What is required:
Check each line below for the word "želite", and copy those that have it.

Dataset entries
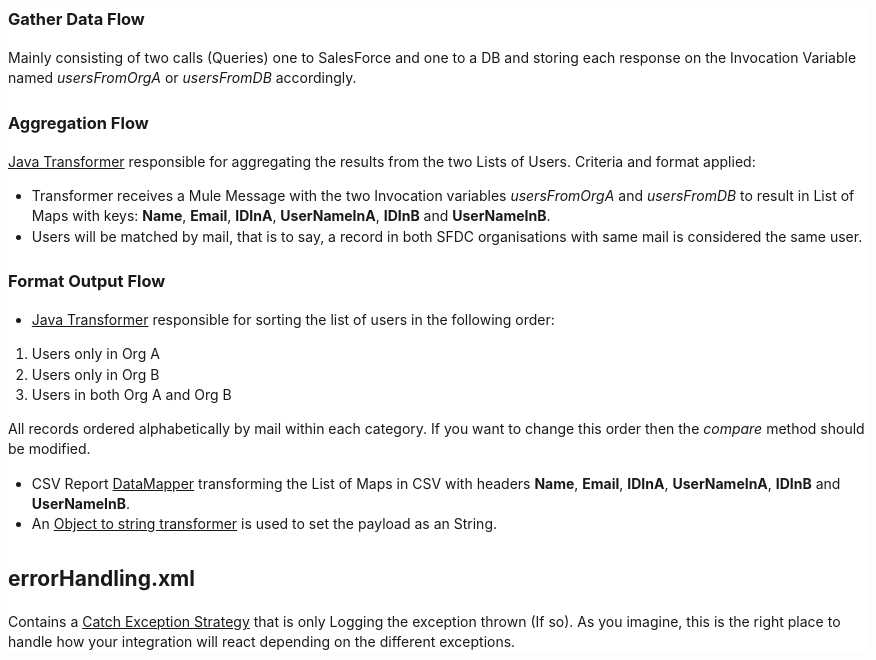 
###  Gather Data Flow
Mainly consisting of two calls (Queries) one to SalesForce and one to a DB and storing each response on the Invocation Variable named *usersFromOrgA* or *usersFromDB* accordingly.

###  Aggregation Flow
[Java Transformer](http://www.mulesoft.org/documentation/display/current/Java+Transformer+Reference) responsible for aggregating the results from the two Lists of Users.
Criteria and format applied:
+ Transformer receives a Mule Message with the two Invocation variables *usersFromOrgA* and *usersFromDB* to result in List of Maps with keys: **Name**, **Email**, **IDInA**, **UserNameInA**, **IDInB** and 
**UserNameInB**.
+ Users will be matched by mail, that is to say, a record in both SFDC organisations with same mail is considered the same user.

###  Format Output Flow
+ [Java Transformer](http://www.mulesoft.org/documentation/display/current/Java+Transformer+Reference) responsible for sorting the list of users in the following order:

1. Users only in Org A
2. Users only in Org B
3. Users in both Org A and Org B

All records ordered alphabetically by mail within each category.
If you want to change this order then the *compare* method should be modified.

+ CSV Report [DataMapper](http://www.mulesoft.org/documentation/display/current/Datamapper+User+Guide+and+Reference) transforming the List of Maps in CSV with headers **Name**, **Email**, **IDInA**, **UserNameInA**, **IDInB** and **UserNameInB**.
+ An [Object to string transformer](http://www.mulesoft.org/documentation/display/current/Transformers) is used to set the payload as an String. 




## errorHandling.xml<a name="errorhandlingxml"/>
Contains a [Catch Exception Strategy](http://www.mulesoft.org/documentation/display/current/Catch+Exception+Strategy) that is only Logging the exception thrown (If so). As you imagine, this is the right place to handle how your integration will react depending on the different exceptions. 


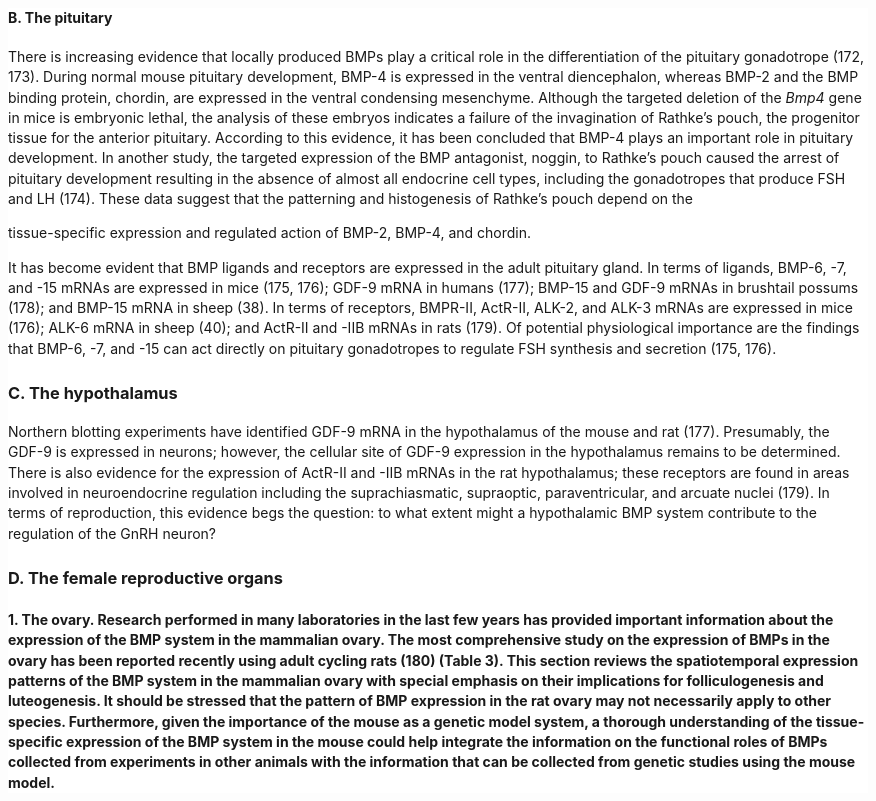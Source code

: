 #### B. The pituitary

There is increasing evidence that locally produced BMPs play a critical role in the differentiation of the pituitary gonadotrope (172, 173). During normal mouse pituitary development, BMP-4 is expressed in the ventral diencephalon, whereas BMP-2 and the BMP binding protein, chordin, are expressed in the ventral condensing mesenchyme. Although the targeted deletion of the *Bmp4* gene in mice is embryonic lethal, the analysis of these embryos indicates a failure of the invagination of Rathke’s pouch, the progenitor tissue for the anterior pituitary. According to this evidence, it has been concluded that BMP-4 plays an important role in pituitary development. In another study, the targeted expression of the BMP antagonist, noggin, to Rathke’s pouch caused the arrest of pituitary development resulting in the absence of almost all endocrine cell types, including the gonadotropes that produce FSH and LH (174). These data suggest that the patterning and histogenesis of Rathke’s pouch depend on the

tissue-specific expression and regulated action of BMP-2, BMP-4, and chordin.

It has become evident that BMP ligands and receptors are expressed in the adult pituitary gland. In terms of ligands, BMP-6, -7, and -15 mRNAs are expressed in mice (175, 176); GDF-9 mRNA in humans (177); BMP-15 and GDF-9 mRNAs in brushtail possums (178); and BMP-15 mRNA in sheep (38). In terms of receptors, BMPR-II, ActR-II, ALK-2, and ALK-3 mRNAs are expressed in mice (176); ALK-6 mRNA in sheep (40); and ActR-II and -IIB mRNAs in rats (179). Of potential physiological importance are the findings that BMP-6, -7, and -15 can act directly on pituitary gonadotropes to regulate FSH synthesis and secretion (175, 176).

### C. The hypothalamus

Northern blotting experiments have identified GDF-9 mRNA in the hypothalamus of the mouse and rat (177). Presumably, the GDF-9 is expressed in neurons; however, the cellular site of GDF-9 expression in the hypothalamus remains to be determined. There is also evidence for the expression of ActR-II and -IIB mRNAs in the rat hypothalamus; these receptors are found in areas involved in neuroendocrine regulation including the suprachiasmatic, supraoptic, paraventricular, and arcuate nuclei (179). In terms of reproduction, this evidence begs the question: to what extent might a hypothalamic BMP system contribute to the regulation of the GnRH neuron?

### D. The female reproductive organs

#### 1. The ovary. Research performed in many laboratories in the last few years has provided important information about the expression of the BMP system in the mammalian ovary. The most comprehensive study on the expression of BMPs in the ovary has been reported recently using adult cycling rats (180) (Table 3). This section reviews the spatiotemporal expression patterns of the BMP system in the mammalian ovary with special emphasis on their implications for folliculogenesis and luteogenesis. It should be stressed that the pattern of BMP expression in the rat ovary may not necessarily apply to other species. Furthermore, given the importance of the mouse as a genetic model system, a thorough understanding of the tissue-specific expression of the BMP system in the mouse could help integrate the information on the functional roles of BMPs collected from experiments in other animals with the information that can be collected from genetic studies using the mouse model.
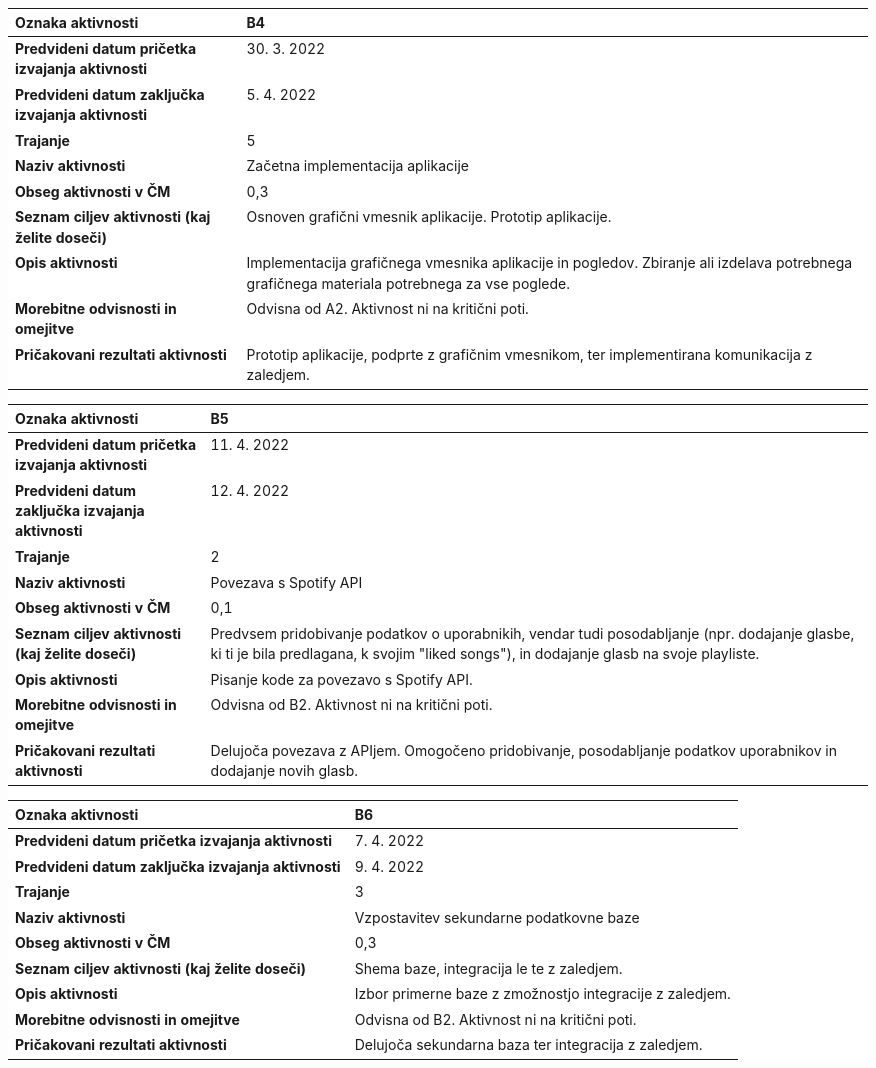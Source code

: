 
| **Oznaka aktivnosti**                               | B4                                                           |
| :-------------------------------------------------- | :----------------------------------------------------------- |
| **Predvideni datum pričetka izvajanja aktivnosti**  | 30. 3. 2022                                                  |
| **Predvideni datum zaključka izvajanja aktivnosti** | 5. 4. 2022                                                   |
| **Trajanje**                                        | 5                                                            |
| **Naziv aktivnosti**                                | Začetna implementacija aplikacije                            |
| **Obseg aktivnosti v ČM**                           | 0,3                                                          |
| **Seznam ciljev aktivnosti (kaj želite doseči)**    | Osnoven grafični vmesnik aplikacije. Prototip aplikacije.    |
| **Opis aktivnosti**                                 | Implementacija grafičnega vmesnika aplikacije in pogledov. Zbiranje ali izdelava potrebnega grafičnega materiala potrebnega za vse poglede. |
| **Morebitne odvisnosti in omejitve**                | Odvisna od A2. Aktivnost ni na kritični poti.                |
| **Pričakovani rezultati aktivnosti**                | Prototip aplikacije, podprte z grafičnim vmesnikom, ter implementirana komunikacija z zaledjem. |


| **Oznaka aktivnosti**                               | B5                                                           |
| :-------------------------------------------------- | :----------------------------------------------------------- |
| **Predvideni datum pričetka izvajanja aktivnosti**  | 11. 4. 2022                                                  |
| **Predvideni datum zaključka izvajanja aktivnosti** | 12. 4. 2022                                                  |
| **Trajanje**                                        | 2                                                            |
| **Naziv aktivnosti**                                | Povezava s Spotify API                                       |
| **Obseg aktivnosti v ČM**                           | 0,1                                                          |
| **Seznam ciljev aktivnosti (kaj želite doseči)**    | Predvsem pridobivanje podatkov o uporabnikih, vendar tudi posodabljanje (npr. dodajanje glasbe, ki ti je bila predlagana, k svojim "liked songs"), in dodajanje glasb na svoje playliste. |
| **Opis aktivnosti**                                 | Pisanje kode za povezavo s Spotify API.                      |
| **Morebitne odvisnosti in omejitve**                | Odvisna od B2. Aktivnost ni na kritični poti.                |
| **Pričakovani rezultati aktivnosti**                | Delujoča povezava z APIjem. Omogočeno pridobivanje, posodabljanje podatkov uporabnikov in dodajanje novih glasb. |


| **Oznaka aktivnosti**                               | B6                                                       |
| :-------------------------------------------------- | :------------------------------------------------------- |
| **Predvideni datum pričetka izvajanja aktivnosti**  | 7. 4. 2022                                               |
| **Predvideni datum zaključka izvajanja aktivnosti** | 9. 4. 2022                                               |
| **Trajanje**                                        | 3                                                        |
| **Naziv aktivnosti**                                | Vzpostavitev sekundarne podatkovne baze                  |
| **Obseg aktivnosti v ČM**                           | 0,3                                                      |
| **Seznam ciljev aktivnosti (kaj želite doseči)**    | Shema baze, integracija le te z zaledjem.                |
| **Opis aktivnosti**                                 | Izbor primerne baze z zmožnostjo integracije z zaledjem. |
| **Morebitne odvisnosti in omejitve**                | Odvisna od B2. Aktivnost ni na kritični poti.            |
| **Pričakovani rezultati aktivnosti**                | Delujoča sekundarna baza ter integracija z zaledjem.     |
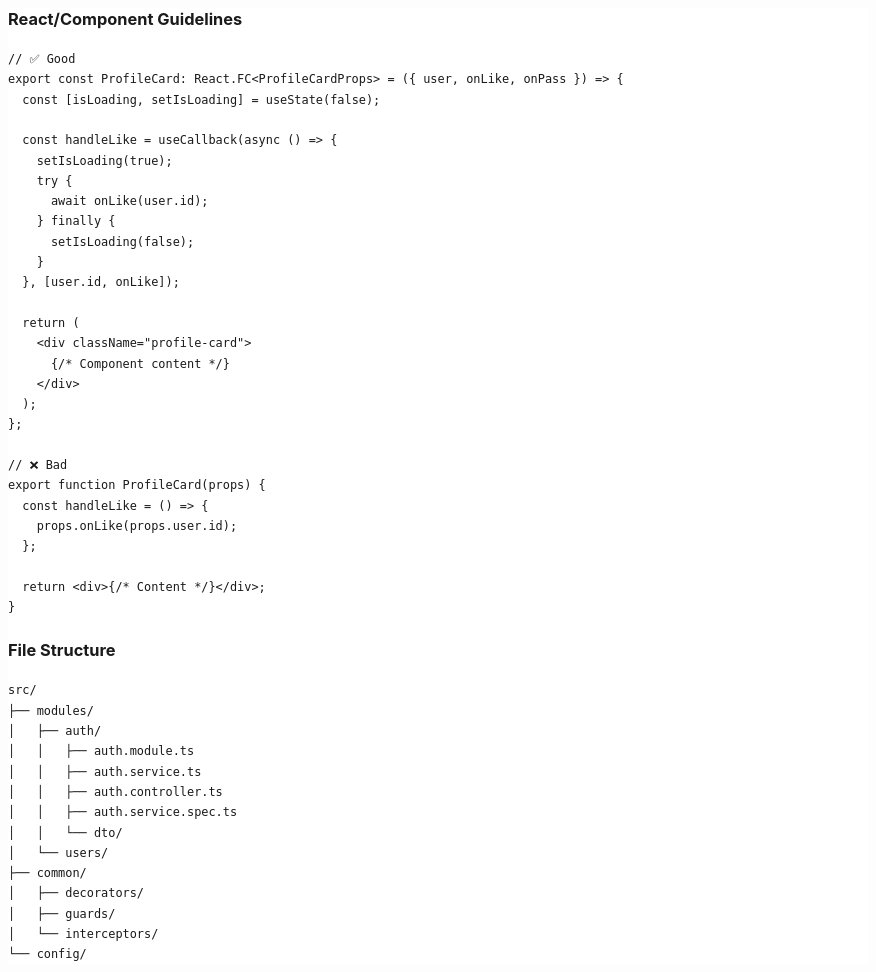 ### React/Component Guidelines

```tsx
// ✅ Good
export const ProfileCard: React.FC<ProfileCardProps> = ({ user, onLike, onPass }) => {
  const [isLoading, setIsLoading] = useState(false);

  const handleLike = useCallback(async () => {
    setIsLoading(true);
    try {
      await onLike(user.id);
    } finally {
      setIsLoading(false);
    }
  }, [user.id, onLike]);

  return (
    <div className="profile-card">
      {/* Component content */}
    </div>
  );
};

// ❌ Bad
export function ProfileCard(props) {
  const handleLike = () => {
    props.onLike(props.user.id);
  };

  return <div>{/* Content */}</div>;
}
```

### File Structure

```
src/
├── modules/
│   ├── auth/
│   │   ├── auth.module.ts
│   │   ├── auth.service.ts
│   │   ├── auth.controller.ts
│   │   ├── auth.service.spec.ts
│   │   └── dto/
│   └── users/
├── common/
│   ├── decorators/
│   ├── guards/
│   └── interceptors/
└── config/
```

Exercise output:
| **Seznam ciljev aktivnosti (kaj želite doseči)**    | Osnoven grafični vmesnik aplikacije. Prototip aplikacije.    |
| **Seznam ciljev aktivnosti (kaj želite doseči)**    | Predvsem pridobivanje podatkov o uporabnikih, vendar tudi posodabljanje (npr. dodajanje glasbe, ki ti je bila predlagana, k svojim "liked songs"), in dodajanje glasb na svoje playliste. |
| **Seznam ciljev aktivnosti (kaj želite doseči)**    | Shema baze, integracija le te z zaledjem.                |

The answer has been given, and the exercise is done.